Location:
Boston, USA

Year:
2018


Design in collaboration with: Soledad Patiño

The site is located in East Boston right at the junction with the Greater Boston region. Transitioning between the urban core and the periphery and accommodating an industrial area, the site is an urban void that separates its surrounding neighborhoods, although it is well connected by mobility infrastructures. It used to be a marsh, a condition that changed with gradual fulfillment of land but due to sea level rise it will inevitably return to its origins. The main strategy of the project circles around the different scales at which the commons operate. The territorial scale seeks for the restoration and reconnection of the creek and the ecological system. The regional scale proposes the marsh reservoir extension and a remediation park.

The city scale projects three urban corridors located in relation to the preexistent mobility infrastructures: the west corridor allocates research programs and laboratories; the middle corridor provides community and education programs and connects the existing neighborhoods; and the east corridor holds financial programs and mix used next to the city metro line. The neighborhood scale has common spaces inside the residential blocks and typologies that are porous for pedestrian crossing from the hill to the park.
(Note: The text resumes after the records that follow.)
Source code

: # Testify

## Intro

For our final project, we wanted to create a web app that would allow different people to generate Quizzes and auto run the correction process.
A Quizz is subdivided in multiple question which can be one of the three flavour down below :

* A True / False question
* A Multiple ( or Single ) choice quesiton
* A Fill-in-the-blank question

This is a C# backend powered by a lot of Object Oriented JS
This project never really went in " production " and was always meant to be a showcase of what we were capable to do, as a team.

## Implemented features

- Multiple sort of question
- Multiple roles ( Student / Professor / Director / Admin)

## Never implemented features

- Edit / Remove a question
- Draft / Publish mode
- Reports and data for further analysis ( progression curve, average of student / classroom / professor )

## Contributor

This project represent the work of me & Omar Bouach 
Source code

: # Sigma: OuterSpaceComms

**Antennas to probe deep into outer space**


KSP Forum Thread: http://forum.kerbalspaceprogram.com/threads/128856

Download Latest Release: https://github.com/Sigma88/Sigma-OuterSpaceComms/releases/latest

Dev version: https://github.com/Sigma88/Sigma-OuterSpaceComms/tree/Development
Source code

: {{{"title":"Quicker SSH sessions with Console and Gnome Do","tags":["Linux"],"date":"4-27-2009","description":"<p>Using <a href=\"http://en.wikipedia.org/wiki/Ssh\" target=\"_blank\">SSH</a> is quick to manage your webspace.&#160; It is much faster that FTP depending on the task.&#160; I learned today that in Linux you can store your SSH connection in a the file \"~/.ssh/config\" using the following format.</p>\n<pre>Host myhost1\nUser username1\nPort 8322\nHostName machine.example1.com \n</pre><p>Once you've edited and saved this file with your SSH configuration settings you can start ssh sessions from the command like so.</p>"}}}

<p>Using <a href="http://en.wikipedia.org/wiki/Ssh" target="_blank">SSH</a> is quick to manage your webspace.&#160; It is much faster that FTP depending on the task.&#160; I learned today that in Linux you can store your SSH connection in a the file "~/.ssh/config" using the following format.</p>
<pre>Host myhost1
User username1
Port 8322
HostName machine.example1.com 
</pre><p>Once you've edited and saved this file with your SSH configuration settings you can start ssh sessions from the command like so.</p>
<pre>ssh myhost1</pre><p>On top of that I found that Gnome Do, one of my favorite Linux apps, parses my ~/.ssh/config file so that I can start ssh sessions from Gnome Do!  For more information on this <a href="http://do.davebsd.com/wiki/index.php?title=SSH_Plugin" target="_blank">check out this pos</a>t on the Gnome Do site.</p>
The scale of the commons is thought in different facing stages and understood as a process that involves a collaborative participation to co-produce shared goods and services at different scales. The first stage recovers the water connection and set strategic anchor points for the new urban corridors. The second stage focus on the remediation of the polluted landscape through channels with boiswales and infiltration points. It also defines and extend the existing neighborhoods. The third phase comes with the completion of the block typologies as well as the recuperation of the natural system.

Once the project is completed, the scales will overlap and interact with the different hierarchies of the commons: from the marsh continuity, to the urban corridors and the small scale public spaces of the neighborhoods.